§ Work to complete:
When you reproduce the data, keep every word exactly as it stands and leave the pictures out.

[Source texts of formatted documents]

::::::::::

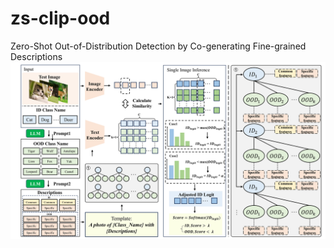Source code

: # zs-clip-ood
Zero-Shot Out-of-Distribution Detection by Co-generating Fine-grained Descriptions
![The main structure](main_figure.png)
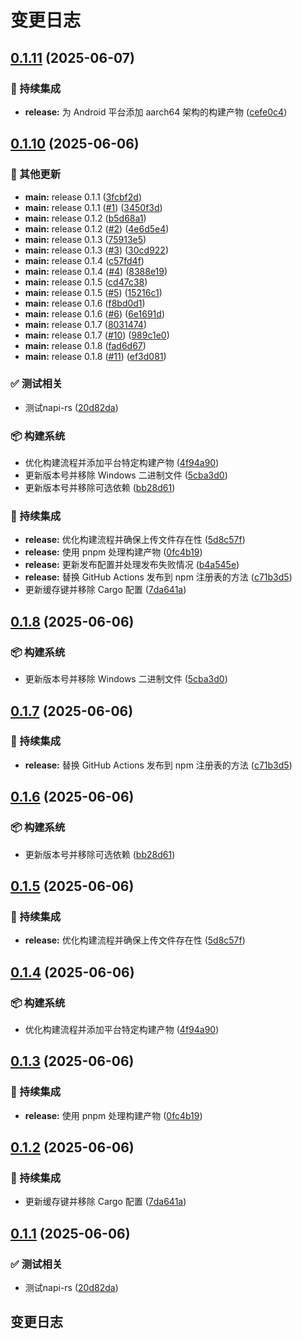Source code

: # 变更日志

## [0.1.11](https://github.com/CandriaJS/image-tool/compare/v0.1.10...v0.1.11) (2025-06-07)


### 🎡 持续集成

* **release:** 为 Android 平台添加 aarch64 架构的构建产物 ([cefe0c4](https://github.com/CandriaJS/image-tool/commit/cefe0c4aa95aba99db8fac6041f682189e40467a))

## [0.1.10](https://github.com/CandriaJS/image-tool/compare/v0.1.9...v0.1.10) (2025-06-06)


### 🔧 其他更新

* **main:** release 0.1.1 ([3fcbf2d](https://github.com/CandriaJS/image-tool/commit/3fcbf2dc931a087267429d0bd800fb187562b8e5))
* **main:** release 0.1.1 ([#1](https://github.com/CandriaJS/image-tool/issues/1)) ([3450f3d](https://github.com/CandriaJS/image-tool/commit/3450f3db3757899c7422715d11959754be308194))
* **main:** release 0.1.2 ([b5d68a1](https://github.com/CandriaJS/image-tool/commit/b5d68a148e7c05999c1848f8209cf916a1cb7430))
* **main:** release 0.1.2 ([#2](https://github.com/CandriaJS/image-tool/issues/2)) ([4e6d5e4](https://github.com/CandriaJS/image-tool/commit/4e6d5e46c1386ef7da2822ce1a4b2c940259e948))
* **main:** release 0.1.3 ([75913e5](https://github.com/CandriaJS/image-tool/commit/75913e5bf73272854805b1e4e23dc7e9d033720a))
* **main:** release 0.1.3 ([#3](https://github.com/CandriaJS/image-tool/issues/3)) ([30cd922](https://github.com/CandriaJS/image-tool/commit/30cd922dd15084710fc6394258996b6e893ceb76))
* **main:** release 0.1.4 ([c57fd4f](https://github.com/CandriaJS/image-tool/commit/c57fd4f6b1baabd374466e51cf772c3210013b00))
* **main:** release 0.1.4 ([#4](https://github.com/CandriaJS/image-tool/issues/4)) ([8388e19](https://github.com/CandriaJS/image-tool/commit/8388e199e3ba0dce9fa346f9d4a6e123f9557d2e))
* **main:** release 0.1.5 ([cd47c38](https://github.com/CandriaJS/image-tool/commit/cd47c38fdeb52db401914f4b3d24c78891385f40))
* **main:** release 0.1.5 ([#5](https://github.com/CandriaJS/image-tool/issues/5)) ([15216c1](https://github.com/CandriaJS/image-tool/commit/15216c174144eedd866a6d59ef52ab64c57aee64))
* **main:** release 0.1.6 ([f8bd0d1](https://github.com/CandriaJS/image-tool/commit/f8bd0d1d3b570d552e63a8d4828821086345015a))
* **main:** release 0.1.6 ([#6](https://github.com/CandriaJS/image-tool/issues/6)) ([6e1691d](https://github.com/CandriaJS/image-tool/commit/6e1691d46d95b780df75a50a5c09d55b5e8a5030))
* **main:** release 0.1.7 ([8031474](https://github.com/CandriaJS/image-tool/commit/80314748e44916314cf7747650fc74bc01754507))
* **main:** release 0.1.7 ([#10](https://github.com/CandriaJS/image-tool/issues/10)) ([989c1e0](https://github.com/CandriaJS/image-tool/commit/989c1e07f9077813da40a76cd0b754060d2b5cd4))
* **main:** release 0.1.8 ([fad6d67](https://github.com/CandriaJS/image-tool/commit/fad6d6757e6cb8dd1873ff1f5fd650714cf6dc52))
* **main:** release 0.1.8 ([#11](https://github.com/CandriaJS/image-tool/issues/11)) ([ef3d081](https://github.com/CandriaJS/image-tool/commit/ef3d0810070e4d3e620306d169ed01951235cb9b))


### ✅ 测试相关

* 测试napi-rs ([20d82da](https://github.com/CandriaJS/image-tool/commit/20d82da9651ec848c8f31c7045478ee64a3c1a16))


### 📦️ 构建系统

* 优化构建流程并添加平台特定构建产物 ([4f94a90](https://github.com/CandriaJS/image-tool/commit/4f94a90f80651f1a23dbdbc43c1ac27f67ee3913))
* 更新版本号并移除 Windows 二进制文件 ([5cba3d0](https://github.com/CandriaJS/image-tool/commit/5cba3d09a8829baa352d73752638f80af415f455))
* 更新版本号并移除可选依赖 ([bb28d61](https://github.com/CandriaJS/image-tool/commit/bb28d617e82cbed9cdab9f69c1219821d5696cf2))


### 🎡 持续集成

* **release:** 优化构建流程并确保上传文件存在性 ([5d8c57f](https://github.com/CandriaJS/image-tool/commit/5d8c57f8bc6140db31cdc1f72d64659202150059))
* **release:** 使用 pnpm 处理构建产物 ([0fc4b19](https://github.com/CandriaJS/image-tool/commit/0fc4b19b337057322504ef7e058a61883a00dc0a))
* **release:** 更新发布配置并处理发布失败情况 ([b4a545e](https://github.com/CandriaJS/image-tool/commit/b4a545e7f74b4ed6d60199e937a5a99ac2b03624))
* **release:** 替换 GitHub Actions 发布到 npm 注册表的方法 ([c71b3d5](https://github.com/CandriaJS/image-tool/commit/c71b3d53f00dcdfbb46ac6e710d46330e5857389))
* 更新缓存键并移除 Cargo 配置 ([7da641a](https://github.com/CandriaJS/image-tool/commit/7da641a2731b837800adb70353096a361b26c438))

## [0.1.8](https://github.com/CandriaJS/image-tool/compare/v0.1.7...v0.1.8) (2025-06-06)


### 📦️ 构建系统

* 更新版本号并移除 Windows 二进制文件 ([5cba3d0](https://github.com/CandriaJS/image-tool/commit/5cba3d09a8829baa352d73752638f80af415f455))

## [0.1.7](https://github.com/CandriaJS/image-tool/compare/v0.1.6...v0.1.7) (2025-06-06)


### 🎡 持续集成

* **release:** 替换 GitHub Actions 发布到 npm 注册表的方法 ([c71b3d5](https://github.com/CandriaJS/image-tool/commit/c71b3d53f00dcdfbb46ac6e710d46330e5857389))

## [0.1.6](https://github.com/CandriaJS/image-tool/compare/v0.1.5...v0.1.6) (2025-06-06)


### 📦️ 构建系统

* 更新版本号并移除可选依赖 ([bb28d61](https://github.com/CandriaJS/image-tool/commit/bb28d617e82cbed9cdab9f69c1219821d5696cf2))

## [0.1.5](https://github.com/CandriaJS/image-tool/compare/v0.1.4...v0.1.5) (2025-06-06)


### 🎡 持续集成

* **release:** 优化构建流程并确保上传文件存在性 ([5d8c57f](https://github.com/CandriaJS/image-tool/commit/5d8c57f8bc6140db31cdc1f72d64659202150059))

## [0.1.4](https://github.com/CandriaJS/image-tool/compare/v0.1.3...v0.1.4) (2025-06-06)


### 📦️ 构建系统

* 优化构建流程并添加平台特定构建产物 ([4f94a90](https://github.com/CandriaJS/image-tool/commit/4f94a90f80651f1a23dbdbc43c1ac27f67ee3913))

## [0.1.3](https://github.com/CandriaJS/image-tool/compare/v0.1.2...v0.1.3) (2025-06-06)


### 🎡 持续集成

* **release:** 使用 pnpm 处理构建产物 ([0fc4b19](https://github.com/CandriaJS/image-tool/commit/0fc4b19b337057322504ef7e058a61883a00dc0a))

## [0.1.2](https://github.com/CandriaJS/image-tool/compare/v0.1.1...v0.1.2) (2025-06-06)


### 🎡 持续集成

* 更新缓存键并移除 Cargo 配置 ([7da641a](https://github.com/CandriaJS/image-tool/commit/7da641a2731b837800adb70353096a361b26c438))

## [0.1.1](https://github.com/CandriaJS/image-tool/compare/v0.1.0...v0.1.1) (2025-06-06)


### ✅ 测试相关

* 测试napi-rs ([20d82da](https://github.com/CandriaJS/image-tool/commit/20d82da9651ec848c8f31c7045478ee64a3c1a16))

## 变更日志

::::::::::

§ Answer section:
Source code

: # zs-clip-ood
Zero-Shot Out-of-Distribution Detection by Co-generating Fine-grained Descriptions
![The main structure](main_figure.png)
Source code

: # 变更日志

## [0.1.11](https://github.com/CandriaJS/image-tool/compare/v0.1.10...v0.1.11) (2025-06-07)


### 🎡 持续集成

* **release:** 为 Android 平台添加 aarch64 架构的构建产物 ([cefe0c4](https://github.com/CandriaJS/image-tool/commit/cefe0c4aa95aba99db8fac6041f682189e40467a))

## [0.1.10](https://github.com/CandriaJS/image-tool/compare/v0.1.9...v0.1.10) (2025-06-06)


### 🔧 其他更新

* **main:** release 0.1.1 ([3fcbf2d](https://github.com/CandriaJS/image-tool/commit/3fcbf2dc931a087267429d0bd800fb187562b8e5))
* **main:** release 0.1.1 ([#1](https://github.com/CandriaJS/image-tool/issues/1)) ([3450f3d](https://github.com/CandriaJS/image-tool/commit/3450f3db3757899c7422715d11959754be308194))
* **main:** release 0.1.2 ([b5d68a1](https://github.com/CandriaJS/image-tool/commit/b5d68a148e7c05999c1848f8209cf916a1cb7430))
* **main:** release 0.1.2 ([#2](https://github.com/CandriaJS/image-tool/issues/2)) ([4e6d5e4](https://github.com/CandriaJS/image-tool/commit/4e6d5e46c1386ef7da2822ce1a4b2c940259e948))
* **main:** release 0.1.3 ([75913e5](https://github.com/CandriaJS/image-tool/commit/75913e5bf73272854805b1e4e23dc7e9d033720a))
* **main:** release 0.1.3 ([#3](https://github.com/CandriaJS/image-tool/issues/3)) ([30cd922](https://github.com/CandriaJS/image-tool/commit/30cd922dd15084710fc6394258996b6e893ceb76))
* **main:** release 0.1.4 ([c57fd4f](https://github.com/CandriaJS/image-tool/commit/c57fd4f6b1baabd374466e51cf772c3210013b00))
* **main:** release 0.1.4 ([#4](https://github.com/CandriaJS/image-tool/issues/4)) ([8388e19](https://github.com/CandriaJS/image-tool/commit/8388e199e3ba0dce9fa346f9d4a6e123f9557d2e))
* **main:** release 0.1.5 ([cd47c38](https://github.com/CandriaJS/image-tool/commit/cd47c38fdeb52db401914f4b3d24c78891385f40))
* **main:** release 0.1.5 ([#5](https://github.com/CandriaJS/image-tool/issues/5)) ([15216c1](https://github.com/CandriaJS/image-tool/commit/15216c174144eedd866a6d59ef52ab64c57aee64))
* **main:** release 0.1.6 ([f8bd0d1](https://github.com/CandriaJS/image-tool/commit/f8bd0d1d3b570d552e63a8d4828821086345015a))
* **main:** release 0.1.6 ([#6](https://github.com/CandriaJS/image-tool/issues/6)) ([6e1691d](https://github.com/CandriaJS/image-tool/commit/6e1691d46d95b780df75a50a5c09d55b5e8a5030))
* **main:** release 0.1.7 ([8031474](https://github.com/CandriaJS/image-tool/commit/80314748e44916314cf7747650fc74bc01754507))
* **main:** release 0.1.7 ([#10](https://github.com/CandriaJS/image-tool/issues/10)) ([989c1e0](https://github.com/CandriaJS/image-tool/commit/989c1e07f9077813da40a76cd0b754060d2b5cd4))
* **main:** release 0.1.8 ([fad6d67](https://github.com/CandriaJS/image-tool/commit/fad6d6757e6cb8dd1873ff1f5fd650714cf6dc52))
* **main:** release 0.1.8 ([#11](https://github.com/CandriaJS/image-tool/issues/11)) ([ef3d081](https://github.com/CandriaJS/image-tool/commit/ef3d0810070e4d3e620306d169ed01951235cb9b))


### ✅ 测试相关

* 测试napi-rs ([20d82da](https://github.com/CandriaJS/image-tool/commit/20d82da9651ec848c8f31c7045478ee64a3c1a16))


### 📦️ 构建系统

* 优化构建流程并添加平台特定构建产物 ([4f94a90](https://github.com/CandriaJS/image-tool/commit/4f94a90f80651f1a23dbdbc43c1ac27f67ee3913))
* 更新版本号并移除 Windows 二进制文件 ([5cba3d0](https://github.com/CandriaJS/image-tool/commit/5cba3d09a8829baa352d73752638f80af415f455))
* 更新版本号并移除可选依赖 ([bb28d61](https://github.com/CandriaJS/image-tool/commit/bb28d617e82cbed9cdab9f69c1219821d5696cf2))


### 🎡 持续集成

* **release:** 优化构建流程并确保上传文件存在性 ([5d8c57f](https://github.com/CandriaJS/image-tool/commit/5d8c57f8bc6140db31cdc1f72d64659202150059))
* **release:** 使用 pnpm 处理构建产物 ([0fc4b19](https://github.com/CandriaJS/image-tool/commit/0fc4b19b337057322504ef7e058a61883a00dc0a))
* **release:** 更新发布配置并处理发布失败情况 ([b4a545e](https://github.com/CandriaJS/image-tool/commit/b4a545e7f74b4ed6d60199e937a5a99ac2b03624))
* **release:** 替换 GitHub Actions 发布到 npm 注册表的方法 ([c71b3d5](https://github.com/CandriaJS/image-tool/commit/c71b3d53f00dcdfbb46ac6e710d46330e5857389))
* 更新缓存键并移除 Cargo 配置 ([7da641a](https://github.com/CandriaJS/image-tool/commit/7da641a2731b837800adb70353096a361b26c438))

## [0.1.8](https://github.com/CandriaJS/image-tool/compare/v0.1.7...v0.1.8) (2025-06-06)


### 📦️ 构建系统

* 更新版本号并移除 Windows 二进制文件 ([5cba3d0](https://github.com/CandriaJS/image-tool/commit/5cba3d09a8829baa352d73752638f80af415f455))

## [0.1.7](https://github.com/CandriaJS/image-tool/compare/v0.1.6...v0.1.7) (2025-06-06)


### 🎡 持续集成

* **release:** 替换 GitHub Actions 发布到 npm 注册表的方法 ([c71b3d5](https://github.com/CandriaJS/image-tool/commit/c71b3d53f00dcdfbb46ac6e710d46330e5857389))

## [0.1.6](https://github.com/CandriaJS/image-tool/compare/v0.1.5...v0.1.6) (2025-06-06)


### 📦️ 构建系统

* 更新版本号并移除可选依赖 ([bb28d61](https://github.com/CandriaJS/image-tool/commit/bb28d617e82cbed9cdab9f69c1219821d5696cf2))

## [0.1.5](https://github.com/CandriaJS/image-tool/compare/v0.1.4...v0.1.5) (2025-06-06)


### 🎡 持续集成

* **release:** 优化构建流程并确保上传文件存在性 ([5d8c57f](https://github.com/CandriaJS/image-tool/commit/5d8c57f8bc6140db31cdc1f72d64659202150059))

## [0.1.4](https://github.com/CandriaJS/image-tool/compare/v0.1.3...v0.1.4) (2025-06-06)


### 📦️ 构建系统

* 优化构建流程并添加平台特定构建产物 ([4f94a90](https://github.com/CandriaJS/image-tool/commit/4f94a90f80651f1a23dbdbc43c1ac27f67ee3913))

## [0.1.3](https://github.com/CandriaJS/image-tool/compare/v0.1.2...v0.1.3) (2025-06-06)


### 🎡 持续集成

* **release:** 使用 pnpm 处理构建产物 ([0fc4b19](https://github.com/CandriaJS/image-tool/commit/0fc4b19b337057322504ef7e058a61883a00dc0a))

## [0.1.2](https://github.com/CandriaJS/image-tool/compare/v0.1.1...v0.1.2) (2025-06-06)


### 🎡 持续集成

* 更新缓存键并移除 Cargo 配置 ([7da641a](https://github.com/CandriaJS/image-tool/commit/7da641a2731b837800adb70353096a361b26c438))

## [0.1.1](https://github.com/CandriaJS/image-tool/compare/v0.1.0...v0.1.1) (2025-06-06)


### ✅ 测试相关

* 测试napi-rs ([20d82da](https://github.com/CandriaJS/image-tool/commit/20d82da9651ec848c8f31c7045478ee64a3c1a16))

## 变更日志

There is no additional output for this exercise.